Themen rückten in den Hintergrund

Die Themen rückten angesichts des Ibiza-Skandals zehn Tage vor der EU-Wahl völlig in den Hintergrund. Dabei gab es einige inhaltliche Reibungspunkte. Die Oppositionsparteien SPÖ, NEOS und JETZT warten vor einem Rechtsruck, auch die Grünen setzten auf dieses Thema. Die FPÖ trat gegen den EU-"Zentralstaat" an und die ÖVP übte sich im Spagat zwischen Kanzler Sebastian Kurz und Spitzenkandidat Othmar Karas.

Die ÖVP versuchte es in diesem Europa-Wahlkampf zweigleisig. Denn ÖVP-Chef Kurz stand von Anfang an vor einem Dilemma namens Karas: Der lang gediente EU-Parlamentarier passte eigentlich so gar nicht zum türkis-blauen Regierungskurs, kritisierte er doch die Rechtsaußen-Positionen des ÖVP-Koalitionspartners FPÖ oft scharf und stand so mancher Regierungsmaßnahme (etwa der Indexierung der Familienbeihilfe) mehr als kritisch gegenüber. Schließlich setzten die Türkisen den Schwarzen Karas doch auf den ersten Listenplatz, womit auch das Risiko eines eigenen Antretens des "Mister Europa" vermieden wurde. Darüber hinaus erhoffte sich das Team rund um Kurz von Karas, die liberaleren christlichsozialen Wählerschichten anzusprechen - und Karas betonte dann auch stets seine Distanz zu den Blauen ("Ich bin in Europa in keiner Koalition mit der FPÖ").

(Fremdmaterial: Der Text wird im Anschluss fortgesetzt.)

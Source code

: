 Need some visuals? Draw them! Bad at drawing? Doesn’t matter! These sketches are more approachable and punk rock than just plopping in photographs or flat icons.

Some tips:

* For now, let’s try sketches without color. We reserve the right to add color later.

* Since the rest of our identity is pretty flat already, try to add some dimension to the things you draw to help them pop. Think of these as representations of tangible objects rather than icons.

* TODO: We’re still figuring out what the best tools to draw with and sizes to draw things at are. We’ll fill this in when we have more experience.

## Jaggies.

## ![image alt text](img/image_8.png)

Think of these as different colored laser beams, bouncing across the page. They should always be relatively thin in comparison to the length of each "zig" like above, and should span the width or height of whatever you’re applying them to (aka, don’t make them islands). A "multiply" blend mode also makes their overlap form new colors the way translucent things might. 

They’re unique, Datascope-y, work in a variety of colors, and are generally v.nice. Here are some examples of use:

Die Fans des straffen Regierungskurses sollte ÖVP-Innenstaatssekretärin Karoline Edtstadler bedienen, die auf Listenplatz zwei kandidierte. Garniert wurde diese Strategie mit der Idee, einen ÖVP-internen Vorzugsstimmenwahlkampf abzuhalten: Welche ÖVP-Kandidaten letztendlich ins EU-Parlament einziehen, orientiert sich an der Zahl der Vorzugsstimmen der türkisen Kandidaten. Der Partei gelang der Spagat zwischen den beiden Polen Karas und Edstadler recht gut - und Karas hielt sich mit Aussagen zu Migration und rechtem Rand der FPÖ tunlichst zurück. Die Umfragen versprachen der ÖVP den vierten Sieg in der sechsten EU-Wahl Österreichs. Geht es nach der ÖVP, soll das auch nach dem Ibiza-Skandal so bleiben - denn dieser sei Sache der FPÖ: "Das Video ist ein Sittenbild, ein Psychogramm des zweiten Gesichts der FPÖ", sah sich Karas in seiner kritischen Haltung gegenüber der FPÖ gestärkt.

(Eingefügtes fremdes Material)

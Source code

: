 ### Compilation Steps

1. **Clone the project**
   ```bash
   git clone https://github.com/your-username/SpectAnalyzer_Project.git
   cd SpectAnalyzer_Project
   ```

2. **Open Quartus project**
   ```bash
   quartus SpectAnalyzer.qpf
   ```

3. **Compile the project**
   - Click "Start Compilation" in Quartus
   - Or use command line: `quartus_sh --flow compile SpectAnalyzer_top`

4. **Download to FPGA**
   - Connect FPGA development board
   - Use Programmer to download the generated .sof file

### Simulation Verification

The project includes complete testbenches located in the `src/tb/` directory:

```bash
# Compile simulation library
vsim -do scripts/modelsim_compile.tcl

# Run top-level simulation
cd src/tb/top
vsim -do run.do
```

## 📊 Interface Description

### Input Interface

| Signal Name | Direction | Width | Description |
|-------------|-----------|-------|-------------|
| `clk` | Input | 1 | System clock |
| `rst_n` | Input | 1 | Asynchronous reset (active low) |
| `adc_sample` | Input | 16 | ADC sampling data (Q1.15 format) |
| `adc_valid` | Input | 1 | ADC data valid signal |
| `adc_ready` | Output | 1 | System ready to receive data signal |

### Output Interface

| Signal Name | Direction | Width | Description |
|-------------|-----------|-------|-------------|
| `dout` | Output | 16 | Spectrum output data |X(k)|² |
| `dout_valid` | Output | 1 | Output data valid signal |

Die Blauen wiederum waren mit ihrem EU-Fraktionsführer Harald Vilimsky in den Wahlkampf gegangen, um gemeinsam mit dem damals noch strahlenden Vizekanzler Strache den EU-"Zentralismus" zu überwinden. Während Vilimsky mit dem etwas rabiateren Wahl-Slogan "FPÖ voten gegen Asylchaoten" ins Rennen ging, wurde Strache staatstragender plakatiert: "Wählen wirkt - Schützen, was wir lieben: Österreich", hieß es dort. Dringendstes Anliegen der Partei während des Wahlkampfes war es, die eigene Wählerschaft zur Urne zu bringen, die bei EU-Wahlgängen traditionell eher daheimbleibt. "Hingehen, hingehen, hingehen", trommelte Vilimsky daher auch in Richtung der blauen Anhänger. Als Ziel hatte er den zweiten Platz vor der SPÖ in Österreich ausgegeben und die Schaffung einer großen EU-kritischen Allianz auf Europaebene nach der Wahl.